● **Problem details**: Repeat every entry exactly as it appears.

● **Entries supplied**:
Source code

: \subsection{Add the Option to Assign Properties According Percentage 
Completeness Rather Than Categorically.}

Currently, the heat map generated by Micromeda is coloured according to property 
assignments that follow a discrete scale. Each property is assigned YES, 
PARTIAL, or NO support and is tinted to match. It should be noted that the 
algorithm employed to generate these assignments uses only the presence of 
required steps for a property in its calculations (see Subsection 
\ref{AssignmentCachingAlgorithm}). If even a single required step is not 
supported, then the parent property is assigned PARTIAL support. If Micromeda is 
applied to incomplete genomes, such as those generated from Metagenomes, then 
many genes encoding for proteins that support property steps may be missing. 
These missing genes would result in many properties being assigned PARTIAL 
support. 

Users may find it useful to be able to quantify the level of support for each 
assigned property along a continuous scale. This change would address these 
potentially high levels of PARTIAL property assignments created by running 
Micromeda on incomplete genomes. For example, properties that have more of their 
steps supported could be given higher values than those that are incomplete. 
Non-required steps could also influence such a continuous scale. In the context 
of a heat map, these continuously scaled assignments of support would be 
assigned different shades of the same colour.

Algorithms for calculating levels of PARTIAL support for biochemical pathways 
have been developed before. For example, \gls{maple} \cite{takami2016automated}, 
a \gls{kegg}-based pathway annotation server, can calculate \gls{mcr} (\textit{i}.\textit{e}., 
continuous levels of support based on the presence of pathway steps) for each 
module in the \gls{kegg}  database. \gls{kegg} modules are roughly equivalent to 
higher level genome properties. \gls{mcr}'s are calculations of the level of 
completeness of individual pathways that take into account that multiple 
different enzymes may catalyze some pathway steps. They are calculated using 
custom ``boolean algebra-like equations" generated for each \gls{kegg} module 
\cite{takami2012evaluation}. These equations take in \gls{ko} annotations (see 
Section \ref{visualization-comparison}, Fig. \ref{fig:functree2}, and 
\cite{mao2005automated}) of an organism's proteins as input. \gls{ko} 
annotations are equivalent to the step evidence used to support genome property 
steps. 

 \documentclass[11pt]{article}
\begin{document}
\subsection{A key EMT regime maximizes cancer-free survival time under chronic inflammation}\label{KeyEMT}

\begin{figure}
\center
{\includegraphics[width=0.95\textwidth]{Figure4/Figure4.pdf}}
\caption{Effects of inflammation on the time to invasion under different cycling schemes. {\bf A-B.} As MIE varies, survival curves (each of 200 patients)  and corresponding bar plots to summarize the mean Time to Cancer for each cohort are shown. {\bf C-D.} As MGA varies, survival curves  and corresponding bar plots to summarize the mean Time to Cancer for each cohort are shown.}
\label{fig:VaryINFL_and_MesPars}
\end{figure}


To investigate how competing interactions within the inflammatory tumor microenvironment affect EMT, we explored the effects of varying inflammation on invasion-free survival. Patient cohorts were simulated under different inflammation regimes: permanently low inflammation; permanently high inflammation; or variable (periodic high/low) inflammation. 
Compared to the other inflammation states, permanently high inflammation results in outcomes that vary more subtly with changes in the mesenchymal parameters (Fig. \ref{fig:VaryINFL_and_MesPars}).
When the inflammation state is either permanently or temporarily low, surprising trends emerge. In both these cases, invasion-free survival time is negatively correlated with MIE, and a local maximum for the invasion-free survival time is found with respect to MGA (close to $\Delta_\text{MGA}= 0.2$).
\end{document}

● **Solution**:
Source code

: \subsection{Add the Option to Assign Properties According Percentage 
Completeness Rather Than Categorically.}

Currently, the heat map generated by Micromeda is coloured according to property 
assignments that follow a discrete scale. Each property is assigned YES, 
PARTIAL, or NO support and is tinted to match. It should be noted that the 
algorithm employed to generate these assignments uses only the presence of 
required steps for a property in its calculations (see Subsection 
\ref{AssignmentCachingAlgorithm}). If even a single required step is not 
supported, then the parent property is assigned PARTIAL support. If Micromeda is 
applied to incomplete genomes, such as those generated from Metagenomes, then 
many genes encoding for proteins that support property steps may be missing. 
These missing genes would result in many properties being assigned PARTIAL 
support. 

Users may find it useful to be able to quantify the level of support for each 
assigned property along a continuous scale. This change would address these 
potentially high levels of PARTIAL property assignments created by running 
Micromeda on incomplete genomes. For example, properties that have more of their 
steps supported could be given higher values than those that are incomplete. 
Non-required steps could also influence such a continuous scale. In the context 
of a heat map, these continuously scaled assignments of support would be 
assigned different shades of the same colour.

Algorithms for calculating levels of PARTIAL support for biochemical pathways 
have been developed before. For example, \gls{maple} \cite{takami2016automated}, 
a \gls{kegg}-based pathway annotation server, can calculate \gls{mcr} (\textit{i}.\textit{e}., 
continuous levels of support based on the presence of pathway steps) for each 
module in the \gls{kegg}  database. \gls{kegg} modules are roughly equivalent to 
higher level genome properties. \gls{mcr}'s are calculations of the level of 
completeness of individual pathways that take into account that multiple 
different enzymes may catalyze some pathway steps. They are calculated using 
custom ``boolean algebra-like equations" generated for each \gls{kegg} module 
\cite{takami2012evaluation}. These equations take in \gls{ko} annotations (see 
Section \ref{visualization-comparison}, Fig. \ref{fig:functree2}, and 
\cite{mao2005automated}) of an organism's proteins as input. \gls{ko} 
annotations are equivalent to the step evidence used to support genome property 
steps. 

 \documentclass[11pt]{article}
\begin{document}
\subsection{A key EMT regime maximizes cancer-free survival time under chronic inflammation}\label{KeyEMT}

\begin{figure}
\center
{\includegraphics[width=0.95\textwidth]{Figure4/Figure4.pdf}}
\caption{Effects of inflammation on the time to invasion under different cycling schemes. {\bf A-B.} As MIE varies, survival curves (each of 200 patients)  and corresponding bar plots to summarize the mean Time to Cancer for each cohort are shown. {\bf C-D.} As MGA varies, survival curves  and corresponding bar plots to summarize the mean Time to Cancer for each cohort are shown.}
\label{fig:VaryINFL_and_MesPars}
\end{figure}


To investigate how competing interactions within the inflammatory tumor microenvironment affect EMT, we explored the effects of varying inflammation on invasion-free survival. Patient cohorts were simulated under different inflammation regimes: permanently low inflammation; permanently high inflammation; or variable (periodic high/low) inflammation. 
Compared to the other inflammation states, permanently high inflammation results in outcomes that vary more subtly with changes in the mesenchymal parameters (Fig. \ref{fig:VaryINFL_and_MesPars}).
When the inflammation state is either permanently or temporarily low, surprising trends emerge. In both these cases, invasion-free survival time is negatively correlated with MIE, and a local maximum for the invasion-free survival time is found with respect to MGA (close to $\Delta_\text{MGA}= 0.2$).
\end{document}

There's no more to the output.